Perhaps the most heartbreaking consequence of this persecution is the fate of children born to Afghan parents inside Iran. These children— hundreds of thousands by some estimates—are denied birth certificates under Iranian nationality law, which requires that the father be an Iranian citizen.

These stateless children live as legal ghosts. They cannot go to school, receive medical care, or even obtain ID cards. They are vulnerable to every form of exploitation—trafficking, forced labor, and abuse. Their existence is invisible by law and untouchable by justice. They are born in Iran, raised in Iran, but belong nowhere.

This is not just bureaucracy — it is systemic eradication.

The Baluch: A People Under Siege

While Afghan refugees face deportation and exclusion, Iran’s ethnic minorities suffer at the hands of their own government within their ancestral lands. Among them, the Baluch people of southeastern Iran face some of the most violent repression in the country.

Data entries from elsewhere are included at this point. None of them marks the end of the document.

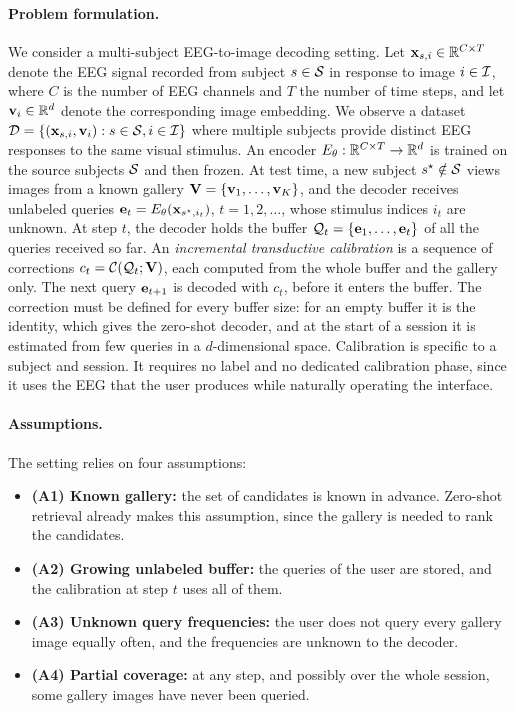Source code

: \documentclass[10pt,twocolumn,letterpaper]{article}
\begin{document}
\paragraph{Problem formulation.}
We consider a multi-subject EEG-to-image decoding setting. Let ${\bf x}_{s,i} \in {\mathbb R}^{C\times T}$ denote the EEG signal recorded from subject $s \in {\cal S}$ in response to image $i \in {\cal I}$, where $C$ is the number of EEG channels and $T$ the number of time steps, and let ${\bf v}_i \in {\mathbb R}^{d}$ denote the corresponding image embedding. We observe a dataset ${\cal D} = \{({\bf x}_{s,i}, {\bf v}_i): s\in {\cal S}, i \in {\cal I}\}$ where multiple subjects provide distinct EEG responses to the same visual stimulus. An encoder $E_\theta : {\mathbb R}^{C \times T} \to {\mathbb R}^d$ is trained on the source subjects ${\cal S}$ and then frozen. At test time, a new subject $s^\star \notin {\cal S}$ views images from a known gallery ${\bf V} = \{{\bf v}_1,\ldots,{\bf v}_K\}$, and the decoder receives unlabeled queries ${\bf e}_t = E_\theta({\bf x}_{s^\star,i_t})$, $t=1,2,\ldots$, whose stimulus indices $i_t$ are unknown. At step $t$, the decoder holds the buffer ${\cal Q}_t = \{{\bf e}_1,\ldots,{\bf e}_t\}$ of all the queries received so far. An \emph{incremental transductive calibration} is a sequence of corrections $c_t = {\cal C}({\cal Q}_t;{\bf V})$, each computed from the whole buffer and the gallery only. The next query ${\bf e}_{t+1}$ is decoded with $c_t$, before it enters the buffer. The correction must be defined for every buffer size: for an empty buffer it is the identity, which gives the zero-shot decoder, and at the start of a session it is estimated from few queries in a $d$-dimensional space. Calibration is specific to a subject and session. It requires no label and no dedicated calibration phase, since it uses the EEG that the user produces while naturally operating the interface.

\paragraph{Assumptions.}
The setting relies on four assumptions:
\begin{itemize}
    \item \textbf{(A1) Known gallery:} the set of candidates is known in advance. Zero-shot retrieval already makes this assumption, since the gallery is needed to rank the candidates.
    \item \textbf{(A2) Growing unlabeled buffer:} the queries of the user are stored, and the calibration at step $t$ uses all of them.
    \item \textbf{(A3) Unknown query frequencies:} the user does not query every gallery image equally often, and the frequencies are unknown to the decoder.
    \item \textbf{(A4) Partial coverage:} at any step, and possibly over the whole session, some gallery images have never been queried.
\end{itemize}
\end{document}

As Sunni Muslims in a Shia theocracy and non-Persian speakers in a Persian-dominated state, the Baluch are doubly marginalized. Their schools are neglected. Their hospitals are understaffed or non-existent. Birth certificates are often denied, leaving entire communities without official status.

Police violence is rampant. Arbitrary arrests, torture, and extrajudicial killings are routine. In Zahedan in 2022, regime forces opened fire on unarmed worshippers during Friday prayers, killing over 90 people. The massacre is now remembered as “Bloody Friday.”

The regime’s message is unmistakable: the Baluch are not just second-class citizens—they are enemies of the state.

The Monarchy’s Legacy of Erasure

It is tempting to see this crisis as the exclusive domain of the Islamic Republic. But the roots of this persecution go deeper. Under the Pahlavi monarchy, Iran aggressively pursued a policy of forced cultural homogenization. Ethnic and linguistic diversity was treated as a threat to national unity. Minority languages were banned from schools. Tribal leaders were disempowered. Entire communities were pressured to adopt Persian identities or risk punishment.

The Shah’s regime may not have faced the Afghan refugee crisis we see today, but its treatment of Iran’s own minorities laid the foundation for what followed. The idea that there is only one legitimate identity in Iran—Persian, Shia, and loyal to the center—was a doctrine born under monarchy and perfected under the mullahs.